WHAT THE TASK ASKS: Go through the entries, filter for the word "issues", and copy every line that has it.

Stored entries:
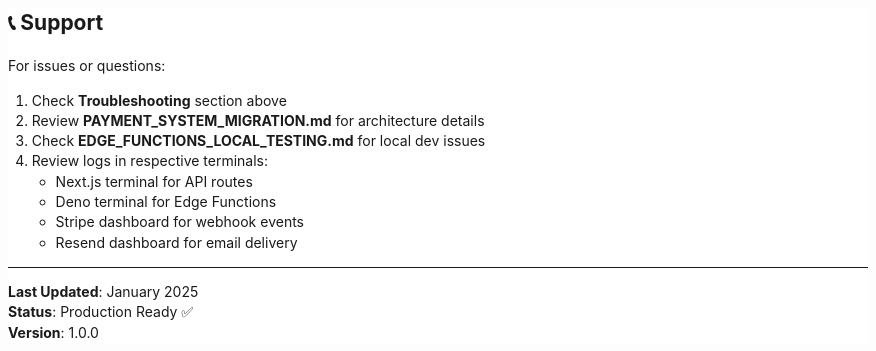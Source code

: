 
## 📞 Support

For issues or questions:

1. Check **Troubleshooting** section above
2. Review **PAYMENT_SYSTEM_MIGRATION.md** for architecture details
3. Check **EDGE_FUNCTIONS_LOCAL_TESTING.md** for local dev issues
4. Review logs in respective terminals:
   - Next.js terminal for API routes
   - Deno terminal for Edge Functions
   - Stripe dashboard for webhook events
   - Resend dashboard for email delivery

---

**Last Updated**: January 2025  
**Status**: Production Ready ✅  
**Version**: 1.0.0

RESPONSE AREA:
For issues or questions:
3. Check **EDGE_FUNCTIONS_LOCAL_TESTING.md** for local dev issues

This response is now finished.